Collected data

************

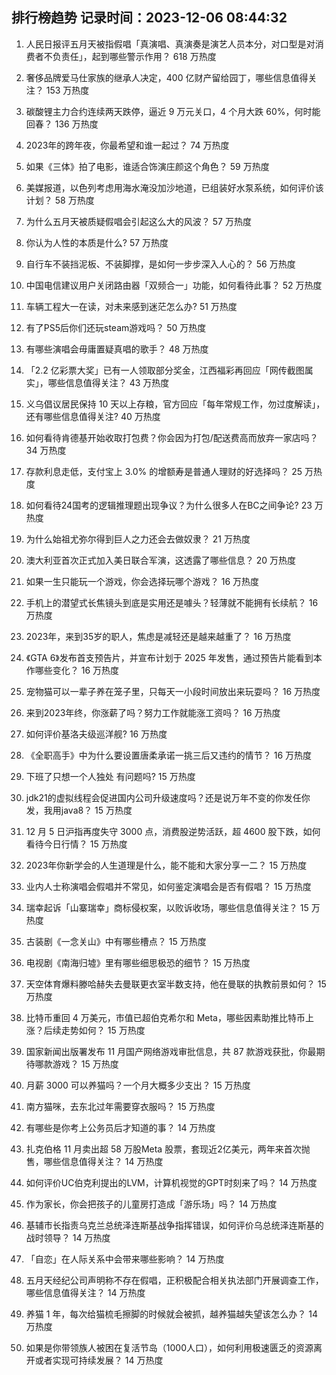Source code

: 
## 排行榜趋势 记录时间：2023-12-06 08:44:32
  
  1. 人民日报评五月天被指假唱「真演唱、真演奏是演艺人员本分，对口型是对消费者不负责任」，起到哪些警示作用？ 618 万热度
    
  2. 奢侈品牌爱马仕家族的继承人决定，400 亿财产留给园丁，哪些信息值得关注？ 153 万热度
    
  3. 碳酸锂主力合约连续两天跌停，逼近 9 万元关口，4 个月大跌 60%，何时能回春？ 136 万热度
    
  4. 2023年的跨年夜，你最希望和谁一起过？ 74 万热度
    
  5. 如果《三体》拍了电影，谁适合饰演庄颜这个角色？ 59 万热度
    
  6. 美媒报道，以色列考虑用海水淹没加沙地道，已组装好水泵系统，如何评价该计划？ 58 万热度
    
  7. 为什么五月天被质疑假唱会引起这么大的风波？ 57 万热度
    
  8. 你认为人性的本质是什么? 57 万热度
    
  9. 自行车不装挡泥板、不装脚撑，是如何一步步深入人心的？ 56 万热度
    
  10. 中国电信建议用户关闭路由器「双频合一」功能，如何看待此事？ 52 万热度
    
  11. 车辆工程大一在读，对未来感到迷茫怎么办? 51 万热度
    
  12. 有了PS5后你们还玩steam游戏吗？ 50 万热度
    
  13. 有哪些演唱会毋庸置疑真唱的歌手？ 48 万热度
    
  14. 「2.2 亿彩票大奖」已有一人领取部分奖金，江西福彩再回应「网传截图属实」，哪些信息值得关注？ 43 万热度
    
  15. 义乌倡议居民保持 10 天以上存粮，官方回应「每年常规工作，勿过度解读」，还有哪些信息值得关注? 40 万热度
    
  16. 如何看待肯德基开始收取打包费？你会因为打包/配送费高而放弃一家店吗？ 34 万热度
    
  17. 存款利息走低，支付宝上 3.0% 的增额寿是普通人理财的好选择吗？ 25 万热度
    
  18. 如何看待24国考的逻辑推理题出现争议？为什么很多人在BC之间争论? 23 万热度
    
  19. 为什么始祖尤弥尔得到巨人之力还会去做奴隶？ 21 万热度
    
  20. 澳大利亚首次正式加入美日联合军演，这透露了哪些信息？ 20 万热度
    
  21. 如果一生只能玩一个游戏，你会选择玩哪个游戏？ 16 万热度
    
  22. 手机上的潜望式长焦镜头到底是实用还是噱头？轻薄就不能拥有长续航？ 16 万热度
    
  23. 2023年，来到35岁的职人，焦虑是减轻还是越来越重了？ 16 万热度
    
  24. 《GTA 6》发布首支预告片，并宣布计划于 2025 年发售，通过预告片能看到本作哪些变化？ 16 万热度
    
  25. 宠物猫可以一辈子养在笼子里，只每天一小段时间放出来玩耍吗？ 16 万热度
    
  26. 来到2023年终，你涨薪了吗？努力工作就能涨工资吗？ 16 万热度
    
  27. 如何评价基洛夫级巡洋舰? 16 万热度
    
  28. 《全职高手》中为什么要设置唐柔承诺一挑三后又违约的情节？ 16 万热度
    
  29. 下班了只想一个人独处 有问题吗? 15 万热度
    
  30. jdk21的虚拟线程会促进国内公司升级速度吗？还是说万年不变的你发任你发，我用java8？ 15 万热度
    
  31. 12 月 5 日沪指再度失守 3000 点，消费股逆势活跃，超 4600 股下跌，如何看待今日行情？ 15 万热度
    
  32. 2023年你新学会的人生道理是什么，能不能和大家分享一二？ 15 万热度
    
  33. 业内人士称演唱会假唱并不常见，如何鉴定演唱会是否有假唱？ 15 万热度
    
  34. 瑞幸起诉「山寨瑞幸」商标侵权案，以败诉收场，哪些信息值得关注？ 15 万热度
    
  35. 古装剧《一念关山》中有哪些槽点？ 15 万热度
    
  36. 电视剧《南海归墟》里有哪些细思极恐的细节？ 15 万热度
    
  37. 天空体育爆料滕哈赫失去曼联更衣室半数支持，他在曼联的执教前景如何？ 15 万热度
    
  38. 比特币重回 4 万美元，市值已超伯克希尔和 Meta，哪些因素助推比特币上涨？后续走势如何？ 15 万热度
    
  39. 国家新闻出版署发布 11 月国产网络游戏审批信息，共 87 款游戏获批，你最期待哪款游戏？ 15 万热度
    
  40. 月薪 3000 可以养猫吗？一个月大概多少支出？ 15 万热度
    
  41. 南方猫咪，去东北过年需要穿衣服吗？ 15 万热度
    
  42. 有哪些是你考上公务员后才知道的事？ 14 万热度
    
  43. 扎克伯格 11 月卖出超 58 万股Meta 股票，套现近2亿美元，两年来首次抛售，哪些信息值得关注？ 14 万热度
    
  44. 如何评价UC伯克利提出的LVM，计算机视觉的GPT时刻来了吗？ 14 万热度
    
  45. 作为家长，你会把孩子的儿童房打造成「游乐场」吗？ 14 万热度
    
  46. 基辅市长指责乌克兰总统泽连斯基战争指挥错误，如何评价乌总统泽连斯基的战时领导？ 14 万热度
    
  47. 「自恋」在人际关系中会带来哪些影响？ 14 万热度
    
  48. 五月天经纪公司声明称不存在假唱，正积极配合相关执法部门开展调查工作，哪些信息值得关注？ 14 万热度
    
  49. 养猫 1 年，每次给猫梳毛擦脚的时候就会被抓，越养猫越失望该怎么办？ 14 万热度
    
  50. 如果是你带领族人被困在复活节岛（1000人口），如何利用极速匮乏的资源离开或者实现可持续发展？ 14 万热度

************

Reproduce these records exactly, but not the pictures.

Source code

: 
## 排行榜趋势 记录时间：2023-12-06 08:44:32
  
  1. 人民日报评五月天被指假唱「真演唱、真演奏是演艺人员本分，对口型是对消费者不负责任」，起到哪些警示作用？ 618 万热度
    
  2. 奢侈品牌爱马仕家族的继承人决定，400 亿财产留给园丁，哪些信息值得关注？ 153 万热度
    
  3. 碳酸锂主力合约连续两天跌停，逼近 9 万元关口，4 个月大跌 60%，何时能回春？ 136 万热度
    
  4. 2023年的跨年夜，你最希望和谁一起过？ 74 万热度
    
  5. 如果《三体》拍了电影，谁适合饰演庄颜这个角色？ 59 万热度
    
  6. 美媒报道，以色列考虑用海水淹没加沙地道，已组装好水泵系统，如何评价该计划？ 58 万热度
    
  7. 为什么五月天被质疑假唱会引起这么大的风波？ 57 万热度
    
  8. 你认为人性的本质是什么? 57 万热度
    
  9. 自行车不装挡泥板、不装脚撑，是如何一步步深入人心的？ 56 万热度
    
  10. 中国电信建议用户关闭路由器「双频合一」功能，如何看待此事？ 52 万热度
    
  11. 车辆工程大一在读，对未来感到迷茫怎么办? 51 万热度
    
  12. 有了PS5后你们还玩steam游戏吗？ 50 万热度
    
  13. 有哪些演唱会毋庸置疑真唱的歌手？ 48 万热度
    
  14. 「2.2 亿彩票大奖」已有一人领取部分奖金，江西福彩再回应「网传截图属实」，哪些信息值得关注？ 43 万热度
    
  15. 义乌倡议居民保持 10 天以上存粮，官方回应「每年常规工作，勿过度解读」，还有哪些信息值得关注? 40 万热度
    
  16. 如何看待肯德基开始收取打包费？你会因为打包/配送费高而放弃一家店吗？ 34 万热度
    
  17. 存款利息走低，支付宝上 3.0% 的增额寿是普通人理财的好选择吗？ 25 万热度
    
  18. 如何看待24国考的逻辑推理题出现争议？为什么很多人在BC之间争论? 23 万热度
    
  19. 为什么始祖尤弥尔得到巨人之力还会去做奴隶？ 21 万热度
    
  20. 澳大利亚首次正式加入美日联合军演，这透露了哪些信息？ 20 万热度
    
  21. 如果一生只能玩一个游戏，你会选择玩哪个游戏？ 16 万热度
    
  22. 手机上的潜望式长焦镜头到底是实用还是噱头？轻薄就不能拥有长续航？ 16 万热度
    
  23. 2023年，来到35岁的职人，焦虑是减轻还是越来越重了？ 16 万热度
    
  24. 《GTA 6》发布首支预告片，并宣布计划于 2025 年发售，通过预告片能看到本作哪些变化？ 16 万热度
    
  25. 宠物猫可以一辈子养在笼子里，只每天一小段时间放出来玩耍吗？ 16 万热度
    
  26. 来到2023年终，你涨薪了吗？努力工作就能涨工资吗？ 16 万热度
    
  27. 如何评价基洛夫级巡洋舰? 16 万热度
    
  28. 《全职高手》中为什么要设置唐柔承诺一挑三后又违约的情节？ 16 万热度
    
  29. 下班了只想一个人独处 有问题吗? 15 万热度
    
  30. jdk21的虚拟线程会促进国内公司升级速度吗？还是说万年不变的你发任你发，我用java8？ 15 万热度
    
  31. 12 月 5 日沪指再度失守 3000 点，消费股逆势活跃，超 4600 股下跌，如何看待今日行情？ 15 万热度
    
  32. 2023年你新学会的人生道理是什么，能不能和大家分享一二？ 15 万热度
    
  33. 业内人士称演唱会假唱并不常见，如何鉴定演唱会是否有假唱？ 15 万热度
    
  34. 瑞幸起诉「山寨瑞幸」商标侵权案，以败诉收场，哪些信息值得关注？ 15 万热度
    
  35. 古装剧《一念关山》中有哪些槽点？ 15 万热度
    
  36. 电视剧《南海归墟》里有哪些细思极恐的细节？ 15 万热度
    
  37. 天空体育爆料滕哈赫失去曼联更衣室半数支持，他在曼联的执教前景如何？ 15 万热度
    
  38. 比特币重回 4 万美元，市值已超伯克希尔和 Meta，哪些因素助推比特币上涨？后续走势如何？ 15 万热度
    
  39. 国家新闻出版署发布 11 月国产网络游戏审批信息，共 87 款游戏获批，你最期待哪款游戏？ 15 万热度
    
  40. 月薪 3000 可以养猫吗？一个月大概多少支出？ 15 万热度
    
  41. 南方猫咪，去东北过年需要穿衣服吗？ 15 万热度
    
  42. 有哪些是你考上公务员后才知道的事？ 14 万热度
    
  43. 扎克伯格 11 月卖出超 58 万股Meta 股票，套现近2亿美元，两年来首次抛售，哪些信息值得关注？ 14 万热度
    
  44. 如何评价UC伯克利提出的LVM，计算机视觉的GPT时刻来了吗？ 14 万热度
    
  45. 作为家长，你会把孩子的儿童房打造成「游乐场」吗？ 14 万热度
    
  46. 基辅市长指责乌克兰总统泽连斯基战争指挥错误，如何评价乌总统泽连斯基的战时领导？ 14 万热度
    
  47. 「自恋」在人际关系中会带来哪些影响？ 14 万热度
    
  48. 五月天经纪公司声明称不存在假唱，正积极配合相关执法部门开展调查工作，哪些信息值得关注？ 14 万热度
    
  49. 养猫 1 年，每次给猫梳毛擦脚的时候就会被抓，越养猫越失望该怎么办？ 14 万热度
    
  50. 如果是你带领族人被困在复活节岛（1000人口），如何利用极速匮乏的资源离开或者实现可持续发展？ 14 万热度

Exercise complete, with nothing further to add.